It took sacrifices, but when people started realizing that this vision and this initiative was mobilizing community members… people started getting curious about it.

That [process of building community support] was exhilarating and exhausting and painful and crazy.

Proximate

Donor governments are abandoning commitments and communities around the globe, most famously with the destruction of USAID. It seems like Haiti – having been abandoned sooner – is now through initiatives like the Haiti Community Foundation further along in pointing the way towards what comes next.

Murphy

I have to tell you that actually, as far as I'm concerned, my misery doesn't like company.

In the Global South, the Global Majority, we are used to instability. We're used to working on a shoestring. We're used to trying to figure it out, bleeding for causes, subsidizing whatever project grants get thrown our way without overhead, sleepless nights… We're used to having to worry about relatives being kidnapped.

I think that with USAID overnight pulling the work from Global South countries who were overly and widely dependent on the funding… literally caused the death of hundreds of thousands, but also [meant] losing people, losing organizations, losing their funding, their people losing their jobs, in a context where there is no social protection.

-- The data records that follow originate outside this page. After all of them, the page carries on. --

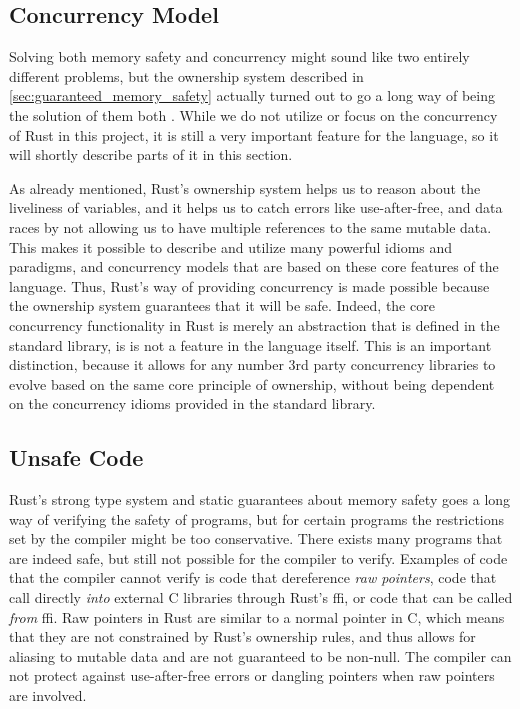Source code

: \subsection{Concurrency Model} %
\label{ssub:concurrency_model}

Solving both memory safety and concurrency might sound like two entirely different problems, but the ownership system described in \autoref{sec:guaranteed_memory_safety} actually turned out to go a long way of being the solution of them both \cite{web:fearless_concurrency_with_rust}.
While we do not utilize or focus on the concurrency of Rust in this project, it is still a very important feature for the language, so it will shortly describe parts of it in this section.

As already mentioned, Rust's ownership system helps us to reason about the liveliness of variables, and it helps us to catch errors like use-after-free, and data races by not allowing us to have multiple references to the same mutable data.
This makes it possible to describe and utilize many powerful idioms and paradigms, and concurrency models that are based on these core features of the language.
Thus, Rust's way of providing concurrency is made possible because the ownership system guarantees that it will be safe.
Indeed, the core concurrency functionality in Rust is merely an abstraction that is defined in the standard library, is is not a feature in the language itself.
This is an important distinction, because it allows for any number 3rd party concurrency libraries to evolve based on the same core principle of ownership, without being dependent on the concurrency idioms provided in the standard library.

\subsection{Unsafe Code} %
\label{ssub:unsafe_code}

Rust's strong type system and static guarantees about memory safety goes a long way of verifying the safety of programs, but for certain programs the restrictions set by the compiler might be too conservative.
There exists many programs that are indeed safe, but still not possible for the compiler to verify.
Examples of code that the compiler cannot verify is code that dereference \emph{raw pointers}, code that call directly \emph{into} external C libraries through Rust's \gls{ffi}, or code that can be called \emph{from} \gls{ffi}.
Raw pointers in Rust are similar to a normal pointer in C, which means that they are not constrained by Rust's ownership rules, and thus allows for aliasing to mutable data and are not guaranteed to be non-null.
The compiler can not protect against use-after-free errors or dangling pointers when raw pointers are involved.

We're not talking about the US, where you can get unemployment, or countries in Europe that have even more general social protection.

The global north is experiencing this trauma and the sense of insecurity too and realizing that things have changed overnight… They still talk about transformation, but they are really working on self preservation and survival.

Proximate

What is it that individuals and organizations need to keep in mind at all times that brings them back to cohesion and connection, the translation and bridge building that you do, what's the kind of hallmark that they can grasp on to?

Murphy

One of the things that I've been trying to do through my consulting, through the international networks I'm involved in, is to change the way people interact with each other. Because you have the Global North mentality, that you have to keep your distance. You have to be professional. What does it mean? How can you really build a movement, and how can you really come together and make significant changes if you don't know about each other, or can you trust each other if you don't share some valuable parts of yourself?

Proximate

What recommendations do you have for funders or other organizations trying to engage with communities on equitable and equal terms?

Murphy

We cannot get away from building networks of networks. Global North organizations have gotten very good at doing that, but then most of the time, they're very wary of this entire process of decolonization. So they hang on to the power.

[But] it's probably one of the most critical pieces of work that they could fund if you really want to build a nation, if you really want to build a country's ecosystem, if you really want to build connections within the global majority. You provide the time and the space, as opposed to having people who are already exhausted and under capitalized…do this work.
There is a short story – it's not even a story, because it's extremely brief–  where this young woman basically says to an elder, “Father, what about the others?” And the elder responds, “there are no others.”